在琼脂溶化过程中,应控制火力,以免培养基因沸腾而溢出容器。
同时,需不断地搅拌,以防琼脂培糊底烧焦。
配制培养基时,不可用铜或铁锅加热溶化,以免离子进入培养基中。
(3)调pH
在未调pH前,先用精密pH试纸测量培养基的原始pH值,如果偏酸,用滴管向培养基中逐滴加入1mol/LNaOH,边加边搅拌,并随时用pH试纸测其pH,直至pH达7.6。
反之,用1mol/LHCl进行调节。
对于有些要求pH较精确的微生物,其pH的调节可用酸度计进行。
pH不要调过头,以免回调而影响培养基内各离子的浓度。
配制pH低的琼脂培养基时,若预先调好pH并在高压蒸气下灭菌,则琼脂因水解而不能凝固。
(4)过滤
趁热用滤纸或多层纱布过滤,以利某些实验结果的观察。
一般无特殊要求的情况下,这一步可以省去。
(5)分装(如图1.1)
按实验要求,可将配制的培养基分装入试管内或三角烧瓶中。
1液体分装分装高度以试管高度的1/4左右为宜。
分装三角瓶的量则根据需要而定,一般以不超过三角瓶容积的一半为宜,如果是用于振荡培养用,则根据通气量的要求酌情减少;有的液体培养基在灭菌后,需要补加一定量的其他无菌成分,如抗生素等,则装量一定要准确。
图1.1分装培养基图示及将试管包扎成捆
2固体分装分装试管,其装量不超过管高的1/5,灭菌后制成斜面。
分装三角瓶的量以不超过三角瓶容积的一半为宜。
3半固体分装试管一般以试管高度的1/3为宜,灭菌后垂直待凝。
分装过程中,注意不要使培养基沾在管(瓶)口上,以免沾污棉塞而引起污染。
(6)加塞
①包扎:
加塞后,将全部试管用麻绳/皮筋捆好,再外包一层牛皮纸,以防止灭菌时冷凝水润湿塞,其外再用一道麻绳/皮筋扎好。
用记号笔注明培养基名称、组别、配制日期。
三角烧瓶加塞后,外包牛皮纸,用麻绳以活结形式扎好,使用时容易解开,同样用记号笔注明培养基名称、组别、配制日期。

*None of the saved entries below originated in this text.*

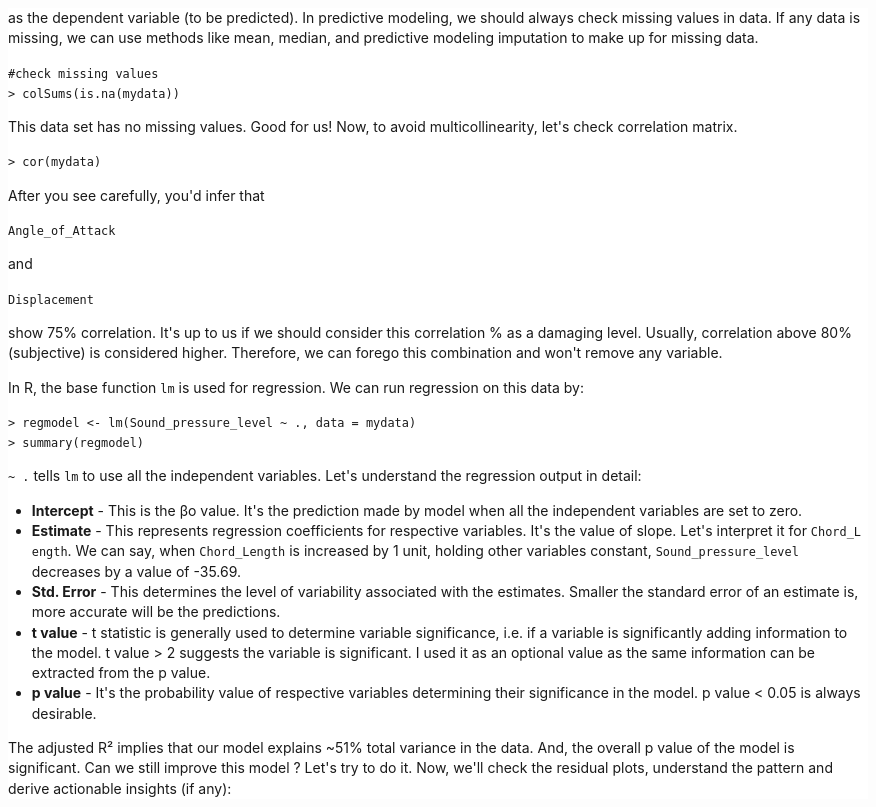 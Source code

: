  as the dependent variable (to be predicted). In predictive modeling, we should always check missing values in data. If any data is missing, we can use methods like mean, median, and predictive modeling imputation to make up for missing data.

```
#check missing values
> colSums(is.na(mydata))
```

This data set has no missing values. Good for us! Now, to avoid multicollinearity, let's check correlation matrix.

```
> cor(mydata)
```

After you see carefully, you'd infer that 

```
Angle_of_Attack
```

 and 

```
Displacement
```

 show 75% correlation. It's up to us if we should consider this correlation % as a damaging level. Usually, correlation above 80% (subjective) is considered higher. Therefore, we can forego this combination and won't remove any variable.

In R, the base function `lm` is used for regression. We can run regression on this data by:

```
> regmodel <- lm(Sound_pressure_level ~ ., data = mydata)
> summary(regmodel)
```

`~ .` tells `lm` to use all the independent variables. Let's understand the regression output in detail:

- **Intercept** - This is the βo value. It's the prediction made by model when all the independent variables are set to zero.
- **Estimate** - This represents regression coefficients for respective variables. It's the value of slope. Let's interpret it for `Chord_Length`. We can say, when `Chord_Length` is increased by 1 unit, holding other variables constant, `Sound_pressure_level` decreases by a value of -35.69.
- **Std. Error** - This determines the level of variability associated with the estimates. Smaller the standard error of an estimate is, more accurate will be the predictions.
- **t value** - t statistic is generally used to determine variable significance, i.e. if a variable is significantly adding information to the model. t value > 2 suggests the variable is significant. I used it as an optional value as the same information can be extracted from the p value.
- **p value** - It's the probability value of respective variables determining their significance in the model. p value < 0.05 is always desirable.

The adjusted R² implies that our model explains ~51% total variance in the data. And, the overall p value of the model is significant. Can we still improve this model ? Let's try to do it. Now, we'll check the residual plots, understand the pattern and derive actionable insights (if any):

(有条件的实验室,可用市售的铝箔代替牛皮纸,省去用绳扎,而且效果好。
)
2灭菌:
将上述培养基以0.103Mpa,121℃,20min高压蒸气灭菌。
a)搁置斜面(如图1.2):
将灭菌的试管培养基冷却至50℃左右(以防斜面上冷凝水太多),将试管口端搁在玻棒或其他合适高度的器具上,搁置的斜面长度以不超过试管总长的一半为宜。
图1.2斜面的摆法
b)无菌检查:
将灭菌培养基放入37℃的温室中培养24~28h,以检查灭菌是否彻底。
阿斯毕无氮培养基
甘露醇(或蔗糖、葡萄糖)10g
KH2PO40.2g
MgSO4.7H2O0.2g
NaCl0.2g
CaSO4.2H2O0.1g
CaCO35g
琼脂20g
水1000ml
PH7.0~7.2
121℃灭菌20分钟
PDA培养基
马铃薯培养基(PDA):
葡萄糖20g
马铃薯200g
将马铃薯削皮,切成1*1厘米的丁块,加水煮到水沸腾20min,纱布过滤留取汁液,将汁液加入培养基中即可。
琼脂20g
水1000ml
PH自然
121℃灭菌20分钟
五、思考题:
(1)写出你所制备的培养基的配方,并分析其中所含物质对微生物生命活动所起的作用。
(2)培养微生物能否用同一种培养基?
细菌、放线菌、霉菌的培养基有何异同?
(3)培养基为什么要调节pH值?
所有微生物培养基最适pH值是否相同?
附:
高压蒸汽灭菌
一、原理
高压蒸汽灭菌是将待灭菌的物品放在一个密闭的加压灭菌锅内,通过加热,使灭菌锅隔套间的水沸腾而产生蒸汽。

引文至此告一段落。